"Shtisel", un régal d'exactitude sociologique et anthropologique"
A l'occasion de la sortie sur Netflix de la saison 3 de la série "Les Shtisel : une famille à Jérusalem", l'anthropologue Florence Heymann revient au micro de Marie Sorbier sur la véracité de ce portrait d'une communauté juive ultra-orthodoxe.
Depuis sa sortie sur Netflix, la série Les Shtisel : une famille à Jérusalem connaît un succès retentissant. Sur trois saisons, la vie quotidienne d'une famille ultra-orthodoxe à Jérusalem. En contrepoint aux nombreux fantasmes que véhiculent des communautés fermées comme les Haredims, ces Juifs ultra-orhdoxes, la série nous fait vivre le quotidien d'une famille du quartier de Geula à Jérusalem. Au micro de Marie Sorbier, l'anthropologue et chercheuse au Centre français de Jérusalem Florence Heymann affirme que Les Shtisel ne montre pas une vision romantisée des Haredim mais un traitement fidèle des enjeux contemporains de cette communauté.

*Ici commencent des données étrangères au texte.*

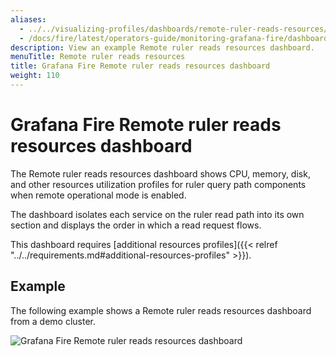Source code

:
 ```yaml
---
aliases:
  - ../../visualizing-profiles/dashboards/remote-ruler-reads-resources/
  - /docs/fire/latest/operators-guide/monitoring-grafana-fire/dashboards/remote-ruler-reads-resources/
description: View an example Remote ruler reads resources dashboard.
menuTitle: Remote ruler reads resources
title: Grafana Fire Remote ruler reads resources dashboard
weight: 110
---
```


# Grafana Fire Remote ruler reads resources dashboard

The Remote ruler reads resources dashboard shows CPU, memory, disk, and other resources utilization profiles for ruler query path components when remote operational mode is enabled.

The dashboard isolates each service on the ruler read path into its own section and displays the order in which a read request flows.

This dashboard requires [additional resources profiles]({{< relref "../../requirements.md#additional-resources-profiles" >}}).

## Example

The following example shows a Remote ruler reads resources dashboard from a demo cluster.

![Grafana Fire Remote ruler reads resources dashboard](fire-remote-ruler-reads-resources.png)
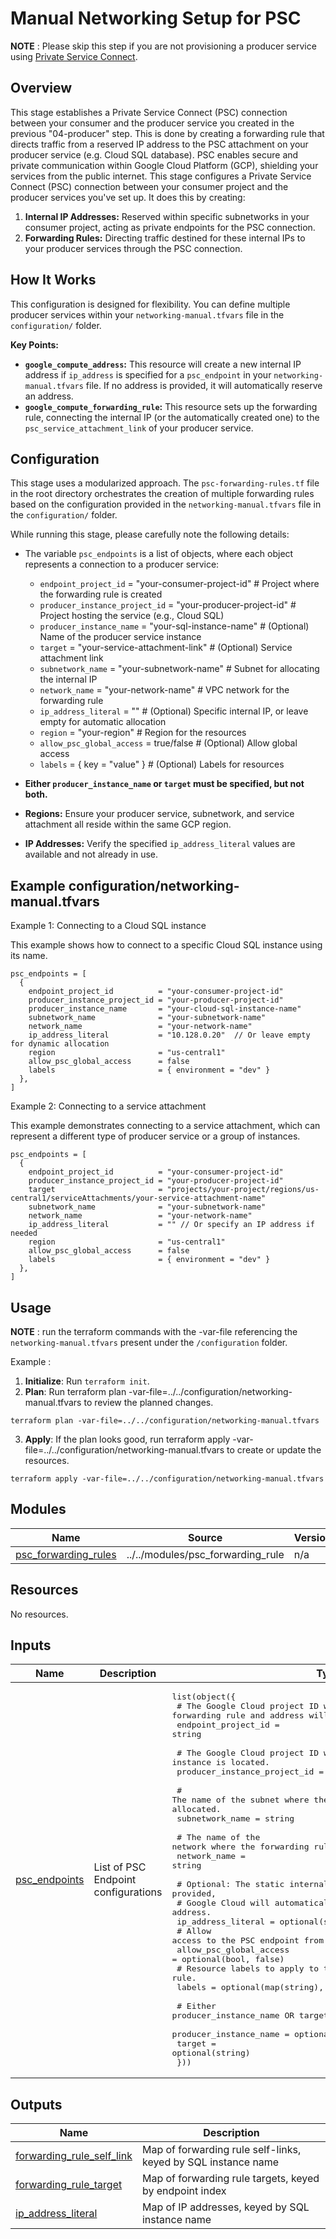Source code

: # Manual Networking Setup for PSC

**NOTE** : Please skip this step if you are not provisioning a producer service using [Private Service Connect](https://cloud.google.com/vpc/docs/private-service-connect).

## Overview

This stage establishes a Private Service Connect (PSC) connection between your consumer and the producer service you created in the previous "04-producer" step. This is done by creating a forwarding rule that directs traffic from a reserved IP address to the PSC attachment on your producer service (e.g. Cloud SQL database). PSC enables secure and private communication within Google Cloud Platform (GCP), shielding your services from the public internet. This stage configures a Private Service Connect (PSC) connection between your consumer project and the producer services you've set up. It does this by creating:

1. **Internal IP Addresses:** Reserved within specific subnetworks in your consumer project, acting as private endpoints for the PSC connection.
2. **Forwarding Rules:** Directing traffic destined for these internal IPs to your producer services through the PSC connection.

## How It Works

This configuration is designed for flexibility. You can define multiple producer services within your `networking-manual.tfvars` file in the `configuration/` folder.

**Key Points:**

* **`google_compute_address`:**  This resource will create a new internal IP address if `ip_address` is specified for a `psc_endpoint` in your `networking-manual.tfvars` file. If no address is provided, it will automatically reserve an address.
* **`google_compute_forwarding_rule`:**  This resource sets up the forwarding rule, connecting the internal IP (or the automatically created one) to the `psc_service_attachment_link` of your producer service.

## Configuration

This stage uses a modularized approach. The `psc-forwarding-rules.tf` file in the root directory orchestrates the creation of multiple forwarding rules based on the configuration provided in the `networking-manual.tfvars` file in the `configuration/` folder.

While running this stage, please carefully note the following details:

- The variable `psc_endpoints` is a list of objects, where each object represents a connection to a producer service:

    - `endpoint_project_id`           = "your-consumer-project-id"  # Project where the forwarding rule is created
    - `producer_instance_project_id`  = "your-producer-project-id"  # Project hosting the service (e.g., Cloud SQL)
    - `producer_instance_name`        = "your-sql-instance-name"    # (Optional) Name of the producer service instance
    - `target`                       = "your-service-attachment-link" # (Optional) Service attachment link
    - `subnetwork_name`               = "your-subnetwork-name"     # Subnet for allocating the internal IP
    - `network_name`                  = "your-network-name"        # VPC network for the forwarding rule
    - `ip_address_literal`            = ""                 # (Optional) Specific internal IP, or leave empty for automatic allocation
    - `region`                       = "your-region"              # Region for the resources
    - `allow_psc_global_access`       = true/false                  # (Optional) Allow global access
    - `labels`                        = { key = "value" }           # (Optional) Labels for resources

- **Either `producer_instance_name` or `target` must be specified, but not both.**
- **Regions:** Ensure your producer service, subnetwork, and service attachment all reside within the same GCP region.
- **IP Addresses:** Verify the specified `ip_address_literal` values are available and not already in use.

## Example configuration/networking-manual.tfvars

Example 1: Connecting to a Cloud SQL instance

This example shows how to connect to a specific Cloud SQL instance using its name.

```
psc_endpoints = [
  {
    endpoint_project_id          = "your-consumer-project-id"
    producer_instance_project_id = "your-producer-project-id"
    producer_instance_name       = "your-cloud-sql-instance-name" 
    subnetwork_name              = "your-subnetwork-name"
    network_name                 = "your-network-name"
    ip_address_literal           = "10.128.0.20"  // Or leave empty for dynamic allocation
    region                       = "us-central1" 
    allow_psc_global_access      = false
    labels                       = { environment = "dev" }
  },
]
```

Example 2: Connecting to a service attachment

This example demonstrates connecting to a service attachment, which can represent a different type of producer service or a group of instances.

```
psc_endpoints = [
  {
    endpoint_project_id          = "your-consumer-project-id"
    producer_instance_project_id = "your-producer-project-id"
    target                       = "projects/your-project/regions/us-central1/serviceAttachments/your-service-attachment-name" 
    subnetwork_name              = "your-subnetwork-name"
    network_name                 = "your-network-name"
    ip_address_literal           = "" // Or specify an IP address if needed
    region                       = "us-central1"
    allow_psc_global_access      = false
    labels                       = { environment = "dev" }
  },
]
```

## Usage

**NOTE** : run the terraform commands with the -var-file referencing the `networking-manual.tfvars` present under the `/configuration` folder. 

Example :

1. **Initialize**: Run `terraform init`.
2. **Plan**: Run terraform plan -var-file=../../configuration/networking-manual.tfvars to review the planned changes.

```
terraform plan -var-file=../../configuration/networking-manual.tfvars
```
3. **Apply**: If the plan looks good, run terraform apply -var-file=../../configuration/networking-manual.tfvars to create or update the resources.

```
terraform apply -var-file=../../configuration/networking-manual.tfvars
```

<!-- BEGIN_TF_DOCS -->
## Modules

| Name | Source | Version |
|------|--------|---------|
| <a name="module_psc_forwarding_rules"></a> [psc\_forwarding\_rules](#module\_psc\_forwarding\_rules) | ../../modules/psc_forwarding_rule | n/a |

## Resources

No resources.

## Inputs

| Name | Description | Type | Default | Required |
|------|-------------|------|---------|:--------:|
| <a name="input_psc_endpoints"></a> [psc\_endpoints](#input\_psc\_endpoints) | List of PSC Endpoint configurations | <pre>list(object({<br>    # The Google Cloud project ID where the forwarding rule and address will be created.<br>    endpoint_project_id = string<br><br>    # The Google Cloud project ID where the Cloud SQL instance is located.<br>    producer_instance_project_id = string<br><br>    # The name of the subnet where the internal IP address will be allocated.<br>    subnetwork_name = string<br><br>    # The name of the network where the forwarding rule will be created.<br>    network_name = string<br><br>    # Optional: The static internal IP address to use. If not provided,<br>    # Google Cloud will automatically allocate an IP address.<br>    ip_address_literal = optional(string, "")<br>    # Allow access to the PSC endpoint from any region.<br>    allow_psc_global_access = optional(bool, false)<br>    # Resource labels to apply to the forwarding rule.<br>    labels = optional(map(string), {})<br><br>    # Either producer_instance_name OR target must be specified, but not both<br>    producer_instance_name = optional(string)<br>    target                 = optional(string)<br>  }))</pre> | n/a | yes |

## Outputs

| Name | Description |
|------|-------------|
| <a name="output_forwarding_rule_self_link"></a> [forwarding\_rule\_self\_link](#output\_forwarding\_rule\_self\_link) | Map of forwarding rule self-links, keyed by SQL instance name |
| <a name="output_forwarding_rule_target"></a> [forwarding\_rule\_target](#output\_forwarding\_rule\_target) | Map of forwarding rule targets, keyed by endpoint index |
| <a name="output_ip_address_literal"></a> [ip\_address\_literal](#output\_ip\_address\_literal) | Map of IP addresses, keyed by SQL instance name |
<!-- END_TF_DOCS -->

La série Les Shtisel a été créée et écrite par Ori Elon et Yehonatan Indursky, qui viennent eux-mêmes de la communauté ultra-orthodoxe. L'un vient d'une communauté religieuse sioniste, et l'autre vient de l'ultra-orthodoxie, mais en est sorti. Ce dernier est passé par l'association Hillel, qui aide les ultra-orthodoxes qui quittent leur communauté à se resocialiser.
Ce qui est extraordinaire dans cette série, par rapport à d'autres qui ont pu mettre en scène des ultra-orthodoxes, c'est son exactitude anthropologique et sociologique. C'est un régal de voir cette série quand on connaît bien ce milieu. Florence Heymann
La série tend également à casser l'image d'austérité souvent associée à cette communauté ultra-orthodoxe, sans pour autant en faire un portrait idéalisé. Au fil des saisons, on s'aperçoit qu'il s'agit avant tout de femmes et hommes animés des mêmes passions, chagrins et lubies que tout autre humain. Si c'est cet aspect humanisant qui a particulièrement touché un des acteurs de la série, Michael Aloni, Florence Heymann rappelle que la communauté des Haredim n'est pas sans difficultés.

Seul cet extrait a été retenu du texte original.